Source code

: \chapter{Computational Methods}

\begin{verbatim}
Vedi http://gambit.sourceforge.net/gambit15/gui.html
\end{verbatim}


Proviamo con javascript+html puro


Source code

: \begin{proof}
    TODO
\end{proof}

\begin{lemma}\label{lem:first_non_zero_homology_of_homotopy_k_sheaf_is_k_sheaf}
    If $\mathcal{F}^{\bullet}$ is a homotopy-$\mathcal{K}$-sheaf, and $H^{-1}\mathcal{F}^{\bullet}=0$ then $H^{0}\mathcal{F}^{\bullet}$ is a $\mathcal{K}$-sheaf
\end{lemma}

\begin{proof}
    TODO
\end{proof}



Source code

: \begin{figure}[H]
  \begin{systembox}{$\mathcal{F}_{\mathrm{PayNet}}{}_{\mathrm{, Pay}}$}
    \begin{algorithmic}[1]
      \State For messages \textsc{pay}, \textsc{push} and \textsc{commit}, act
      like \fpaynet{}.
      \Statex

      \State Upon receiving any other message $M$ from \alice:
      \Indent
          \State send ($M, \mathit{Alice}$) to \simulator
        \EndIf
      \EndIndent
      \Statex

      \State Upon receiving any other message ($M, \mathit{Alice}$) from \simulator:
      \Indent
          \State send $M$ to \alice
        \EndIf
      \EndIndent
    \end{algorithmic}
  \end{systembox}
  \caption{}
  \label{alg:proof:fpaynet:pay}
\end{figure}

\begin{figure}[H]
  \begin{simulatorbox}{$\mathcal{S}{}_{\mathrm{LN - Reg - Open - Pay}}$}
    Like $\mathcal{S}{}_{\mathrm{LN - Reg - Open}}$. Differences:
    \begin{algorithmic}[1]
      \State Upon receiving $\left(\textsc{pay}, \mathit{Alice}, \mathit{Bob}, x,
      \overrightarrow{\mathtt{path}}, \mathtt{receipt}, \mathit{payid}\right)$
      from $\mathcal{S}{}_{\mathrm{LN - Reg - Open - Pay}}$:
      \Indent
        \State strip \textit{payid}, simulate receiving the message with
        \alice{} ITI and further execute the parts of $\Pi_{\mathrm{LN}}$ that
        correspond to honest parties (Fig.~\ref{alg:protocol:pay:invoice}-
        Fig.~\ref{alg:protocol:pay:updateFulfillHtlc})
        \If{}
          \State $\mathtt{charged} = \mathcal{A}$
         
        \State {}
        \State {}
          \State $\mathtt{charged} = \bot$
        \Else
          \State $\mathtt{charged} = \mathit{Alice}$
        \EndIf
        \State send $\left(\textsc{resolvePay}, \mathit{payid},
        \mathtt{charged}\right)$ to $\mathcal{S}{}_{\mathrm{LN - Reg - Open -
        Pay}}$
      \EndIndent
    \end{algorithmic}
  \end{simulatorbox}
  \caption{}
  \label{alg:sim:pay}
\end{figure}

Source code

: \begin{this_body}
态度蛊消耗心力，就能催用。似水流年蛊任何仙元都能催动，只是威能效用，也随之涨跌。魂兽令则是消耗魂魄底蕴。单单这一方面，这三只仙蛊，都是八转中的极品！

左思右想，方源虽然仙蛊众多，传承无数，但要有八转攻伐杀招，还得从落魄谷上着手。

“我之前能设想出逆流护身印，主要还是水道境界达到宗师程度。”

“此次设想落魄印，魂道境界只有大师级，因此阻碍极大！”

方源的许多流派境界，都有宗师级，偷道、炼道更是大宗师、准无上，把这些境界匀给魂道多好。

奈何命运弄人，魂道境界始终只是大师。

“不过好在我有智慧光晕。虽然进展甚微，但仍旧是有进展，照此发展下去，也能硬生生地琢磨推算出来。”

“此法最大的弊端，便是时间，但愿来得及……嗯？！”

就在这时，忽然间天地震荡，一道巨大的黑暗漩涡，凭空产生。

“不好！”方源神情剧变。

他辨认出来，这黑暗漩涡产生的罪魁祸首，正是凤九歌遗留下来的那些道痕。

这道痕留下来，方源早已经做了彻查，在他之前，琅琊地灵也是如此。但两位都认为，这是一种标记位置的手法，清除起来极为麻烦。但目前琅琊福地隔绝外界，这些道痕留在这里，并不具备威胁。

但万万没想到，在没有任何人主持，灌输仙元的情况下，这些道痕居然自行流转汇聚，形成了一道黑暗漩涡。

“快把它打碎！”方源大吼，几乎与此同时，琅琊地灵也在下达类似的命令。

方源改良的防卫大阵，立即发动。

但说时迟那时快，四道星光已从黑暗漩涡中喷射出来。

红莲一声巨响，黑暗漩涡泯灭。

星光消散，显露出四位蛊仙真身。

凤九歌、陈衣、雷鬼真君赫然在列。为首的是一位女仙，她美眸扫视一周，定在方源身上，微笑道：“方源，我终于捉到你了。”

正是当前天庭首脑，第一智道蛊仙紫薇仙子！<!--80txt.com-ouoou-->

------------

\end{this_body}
= = = = = = =
**What you have to do:**
How many lines in the data contain the string "mathrm"? Respond with the number only.

**Answer area:**
6